• Assignment: Copy, exactly and without additions, every line in the records below from the one holding "Timo Sturm <timo.sturm@netknights.it>" through the one holding "jalr <mail@jalr.de>", both ends included.

┌─ Study material

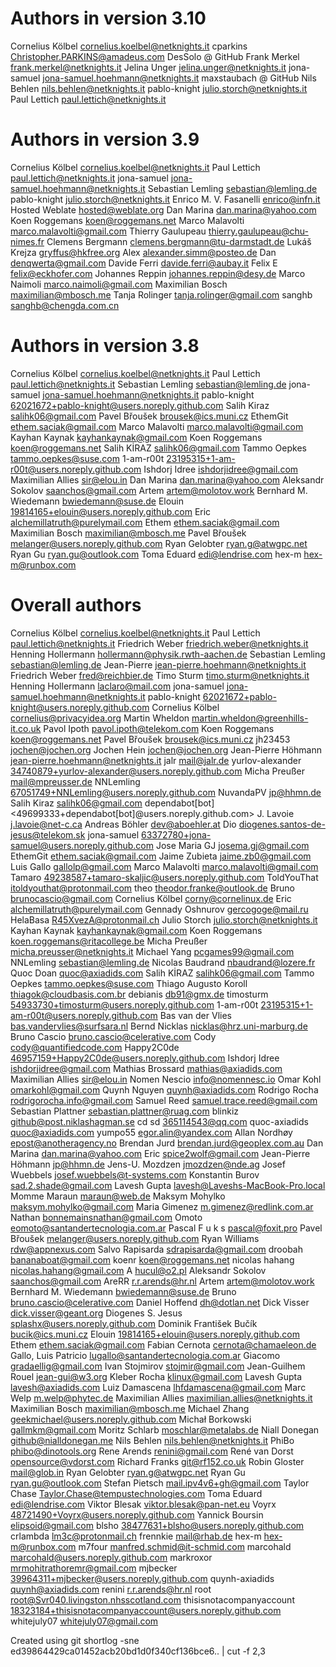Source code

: # Authors in version 3.10

Cornelius Kölbel <cornelius.koelbel@netknights.it>
cparkins <Christopher.PARKINS@amadeus.com>
DesSolo @ GitHub
Frank Merkel <frank.merkel@netknights.it>
Jelina Unger <jelina.unger@netknights.it>
jona-samuel <jona-samuel.hoehmann@netknights.it>
maxstaubach @ GitHub
Nils Behlen <nils.behlen@netknights.it>
pablo-knight <julio.storch@netknights.it>
Paul Lettich <paul.lettich@netknights.it>

# Authors in version 3.9

Cornelius Kölbel <cornelius.koelbel@netknights.it>
Paul Lettich <paul.lettich@netknights.it>
jona-samuel <jona-samuel.hoehmann@netknights.it>
Sebastian Lemling <sebastian@lemling.de>
pablo-knight <julio.storch@netknights.it>
Enrico M. V. Fasanelli <enrico@infn.it>
Hosted Weblate <hosted@weblate.org>
Dan Marina <dan.marina@yahoo.com>
Koen Roggemans <koen@roggemans.net>
Marco Malavolti <marco.malavolti@gmail.com>
Thierry Gaulupeau <thierry.gaulupeau@chu-nimes.fr>
Clemens Bergmann <clemens.bergmann@tu-darmstadt.de>
Lukáš Krejza <gryffus@hkfree.org>
Alex <alexander.simm@posteo.de>
Dan <denqwerta@gmail.com>
Davide Ferri <davide.ferri@aubay.it>
Felix E <felix@eckhofer.com>
Johannes Reppin <johannes.reppin@desy.de>
Marco Naimoli <marco.naimoli@gmail.com>
Maximilian Bosch <maximilian@mbosch.me>
Tanja Rolinger <tanja.rolinger@gmail.com>
sanghb <sanghb@chengda.com.cn>


# Authors in version 3.8

Cornelius Kölbel <cornelius.koelbel@netknights.it>
Paul Lettich <paul.lettich@netknights.it>
Sebastian Lemling <sebastian@lemling.de>
jona-samuel <jona-samuel.hoehmann@netknights.it>
pablo-knight <62021672+pablo-knight@users.noreply.github.com>
Salih Kiraz <salihk06@gmail.com>
Pavel Břoušek <brousek@ics.muni.cz>
EthemGit <ethem.saciak@gmail.com>
Marco Malavolti <marco.malavolti@gmail.com>
Kayhan Kaynak <kayhankaynak@gmail.com>
Koen Roggemans <koen@roggemans.net>
Salih KİRAZ <salihk06@gmail.com>
Tammo Oepkes <tammo.oepkes@suse.com>
1-am-r00t <23195315+1-am-r00t@users.noreply.github.com>
Ishdorj Idree <ishdorjidree@gmail.com>
Maximilian Allies <sir@elou.in>
Dan Marina <dan.marina@yahoo.com>
Aleksandr Sokolov <saanchos@gmail.com>
Artem <artem@molotov.work>
Bernhard M. Wiedemann <bwiedemann@suse.de>
Elouin <19814165+elouin@users.noreply.github.com>
Eric <alchemillatruth@purelymail.com>
Ethem <ethem.saciak@gmail.com>
Maximilian Bosch <maximilian@mbosch.me>
Pavel Břoušek <melanger@users.noreply.github.com>
Ryan Gelobter <ryan.g@atwgpc.net>
Ryan Gu <ryan.gu@outlook.com>
Toma Eduard <edi@lendrise.com>
hex-m <hex-m@runbox.com>


# Overall authors

Cornelius Kölbel <cornelius.koelbel@netknights.it>
Paul Lettich <paul.lettich@netknights.it>
Friedrich Weber <friedrich.weber@netknights.it>
Henning Hollermann <hollermann@physik.rwth-aachen.de>
Sebastian Lemling <sebastian@lemling.de>
Jean-Pierre <jean-pierre.hoehmann@netknights.it>
Friedrich Weber <fred@reichbier.de>
Timo Sturm <timo.sturm@netknights.it>
Henning Hollermann <laclaro@mail.com>
jona-samuel <jona-samuel.hoehmann@netknights.it>
pablo-knight <62021672+pablo-knight@users.noreply.github.com>
Cornelius Kölbel <cornelius@privacyidea.org>
Martin Wheldon <martin.wheldon@greenhills-it.co.uk>
Pavol Ipoth <pavol.ipoth@telekom.com>
Koen Roggemans <koen@roggemans.net>
Pavel Břoušek <brousek@ics.muni.cz>
jh23453 <jochen@jochen.org>
Jochen Hein <jochen@jochen.org>
Jean-Pierre Höhmann <jean-pierre.hoehmann@netknights.it>
jalr <mail@jalr.de>
yurlov-alexander <34740879+yurlov-alexander@users.noreply.github.com>
Micha Preußer <mail@mpreusser.de>
NNLemling <67051749+NNLemling@users.noreply.github.com>
NuvandaPV <jp@hhmn.de>
Salih Kiraz <salihk06@gmail.com>
dependabot[bot] <49699333+dependabot[bot]@users.noreply.github.com>
J. Lavoie <j.lavoie@net-c.ca>
Andreas Böhler <dev@aboehler.at>
Dio <diogenes.santos-de-jesus@telekom.sk>
jona-samuel <63372780+jona-samuel@users.noreply.github.com>
Jose Maria GJ <josema.gj@gmail.com>
EthemGit <ethem.saciak@gmail.com>
Jaime Zubieta <jaime.zb0@gmail.com>
Luis Gallo <gallolp@gmail.com>
Marco Malavolti <marco.malavolti@gmail.com>
Tamaro <49238587+tamaro-skaljic@users.noreply.github.com>
ToldYouThat <itoldyouthat@protonmail.com>
theo <theodor.franke@outlook.de>
Bruno <brunocascio@gmail.com>
Cornelius Kölbel <corny@cornelinux.de>
Eric <alchemillatruth@purelymail.com>
Gennady Oshnurov <gercogoge@mail.ru>
HelaBasa <R45XvezA@protonmail.ch>
Julio Storch <julio.storch@netknights.it>
Kayhan Kaynak <kayhankaynak@gmail.com>
Koen Roggemans <koen.roggemans@ritacollege.be>
Micha Preußer <micha.preusser@netknights.it>
Michael Yang <pcgames99@gmail.com>
NNLemling <sebastian@lemling.de>
Nicolas Baudrand <nbaudrand@lozere.fr>
Quoc Doan <quoc@axiadids.com>
Salih KİRAZ <salihk06@gmail.com>
Tammo Oepkes <tammo.oepkes@suse.com>
Thiago Augusto Koroll <thiagok@cloudbasis.com.br>
debianis <db91@gmx.de>
timosturm <54933730+timosturm@users.noreply.github.com>
1-am-r00t <23195315+1-am-r00t@users.noreply.github.com>
Bas van der Vlies <bas.vandervlies@surfsara.nl>
Bernd Nicklas <nicklas@hrz.uni-marburg.de>
Bruno Cascio <bruno.cascio@celerative.com>
Cody <cody@quantifiedcode.com>
Happy2C0de <46957159+Happy2C0de@users.noreply.github.com>
Ishdorj Idree <ishdorjidree@gmail.com>
Mathias Brossard <mathias@axiadids.com>
Maximilian Allies <sir@elou.in>
Nomen Nescio <info@nomennesc.io>
Omar Kohl <omarkohl@gmail.com>
Quynh Nguyen <quynh@axiadids.com>
Rodrigo Rocha <rodrigorocha.info@gmail.com>
Samuel Reed <samuel.trace.reed@gmail.com>
Sebastian Plattner <sebastian.plattner@ruag.com>
blinkiz <github@post.niklashagman.se>
cd sd <365114543@qq.com>
quoc-axiadids <quoc@axiadids.com>
yumpo55 <egor.alin@yandex.com>
Allan Nordhøy <epost@anotheragency.no>
Brendan Jurd <brendan.jurd@geoplex.com.au>
Dan Marina <dan.marina@yahoo.com>
Eric <spice2wolf@gmail.com>
Jean-Pierre Höhmann <jp@hhmn.de>
Jens-U. Mozdzen <jmozdzen@nde.ag>
Josef Wuebbels <josef.wuebbels@t-systems.com>
Konstantin Burov <sad.2.shade@gmail.com>
Lavesh Gupta <lavesh@Laveshs-MacBook-Pro.local>
Momme Maraun <maraun@web.de>
Maksym Mohylko <maksym.mohylko@gmail.com>
Maria Gimenez <m.gimenez@redlink.com.ar>
Nathan <bonnemainsnathan@gmail.com>
Omoto <eomoto@santandertecnologia.com.ar>
Pascal   F u k s <pascal@foxit.pro>
Pavel Břoušek <melanger@users.noreply.github.com>
Ryan Williams <rdw@appnexus.com>
Salvo Rapisarda <sdrapisarda@gmail.com>
droobah <bananaboat@gmail.com>
koenr <koen@roggemans.net>
nicolas hahang <nicolas.hahang@gmail.com>
A <hucul@o2.pl>
Aleksandr Sokolov <saanchos@gmail.com>
AreRR <r.r.arends@hr.nl>
Artem <artem@molotov.work>
Bernhard M. Wiedemann <bwiedemann@suse.de>
Bruno <bruno.cascio@celerative.com>
Daniel Hoffend <dh@dotlan.net>
Dick Visser <dick.visser@geant.org>
Diogenes S. Jesus <splashx@users.noreply.github.com>
Dominik František Bučík <bucik@ics.muni.cz>
Elouin <19814165+elouin@users.noreply.github.com>
Ethem <ethem.saciak@gmail.com>
Fabian Cernota <cernota@chamaeleon.de>
Gallo, Luis Patricio <lugallo@santandertecnologia.com.ar>
Giacomo <gradaellig@gmail.com>
Ivan Stojmirov <stojmir@gmail.com>
Jean-Guilhem Rouel <jean-gui@w3.org>
Kleber Rocha <klinux@gmail.com>
Lavesh Gupta <lavesh@axiadids.com>
Luiz Damascena <lhfdamascena@gmail.com>
Marc Welp <m.welp@phytec.de>
Maximilian Allies <maximilian.allies@netknights.it>
Maximilian Bosch <maximilian@mbosch.me>
Michael Zhang <geekmichael@users.noreply.github.com>
Michał Borkowski <gallmkm@gmail.com>
Moritz Schlarb <moschlar@metalabs.de>
Niall Donegan <github@nialldonegan.me>
Nils Behlen <nils.behlen@netknights.it>
PhiBo <phibo@dinotools.org>
Rene Arends <renini@gmail.com>
René van Dorst <opensource@vdorst.com>
Richard Franks <git@rf152.co.uk>
Robin Gloster <mail@glob.in>
Ryan Gelobter <ryan.g@atwgpc.net>
Ryan Gu <ryan.gu@outlook.com>
Stefan Pietsch <mail.ipv4v6+gh@gmail.com>
Taylor Chase <Taylor.Chase@tempustechnologies.com>
Toma Eduard <edi@lendrise.com>
Viktor Blesak <viktor.blesak@pan-net.eu>
Voyrx <48721490+Voyrx@users.noreply.github.com>
Yannick Boursin <elipsoid@gmail.com>
blsho <38477631+blsho@users.noreply.github.com>
crlambda <lm3c@protonmail.ch>
frennkie <mail@rhab.de>
hex-m <hex-m@runbox.com>
m7four <manfred.schmid@it-schmid.com>
marcohald <marcohald@users.noreply.github.com>
markroxor <mrmohitrathoremr@gmail.com>
mjbecker <39964311+mjbecker@users.noreply.github.com>
quynh-axiadids <quynh@axiadids.com>
renini <r.r.arends@hr.nl>
root <root@Svr040.livingston.nhsscotland.com>
thisisnotacompanyaccount <18323184+thisisnotacompanyaccount@users.noreply.github.com>
whitejuly07 <whitejuly07@gmail.com>


Created using
git shortlog -sne ed39864429ca01452acb20bd1d0f340cf136bce6.. | cut -f 2,3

└─

• Task output:
Timo Sturm <timo.sturm@netknights.it>
Henning Hollermann <laclaro@mail.com>
jona-samuel <jona-samuel.hoehmann@netknights.it>
pablo-knight <62021672+pablo-knight@users.noreply.github.com>
Cornelius Kölbel <cornelius@privacyidea.org>
Martin Wheldon <martin.wheldon@greenhills-it.co.uk>
Pavol Ipoth <pavol.ipoth@telekom.com>
Koen Roggemans <koen@roggemans.net>
Pavel Břoušek <brousek@ics.muni.cz>
jh23453 <jochen@jochen.org>
Jochen Hein <jochen@jochen.org>
Jean-Pierre Höhmann <jean-pierre.hoehmann@netknights.it>
jalr <mail@jalr.de>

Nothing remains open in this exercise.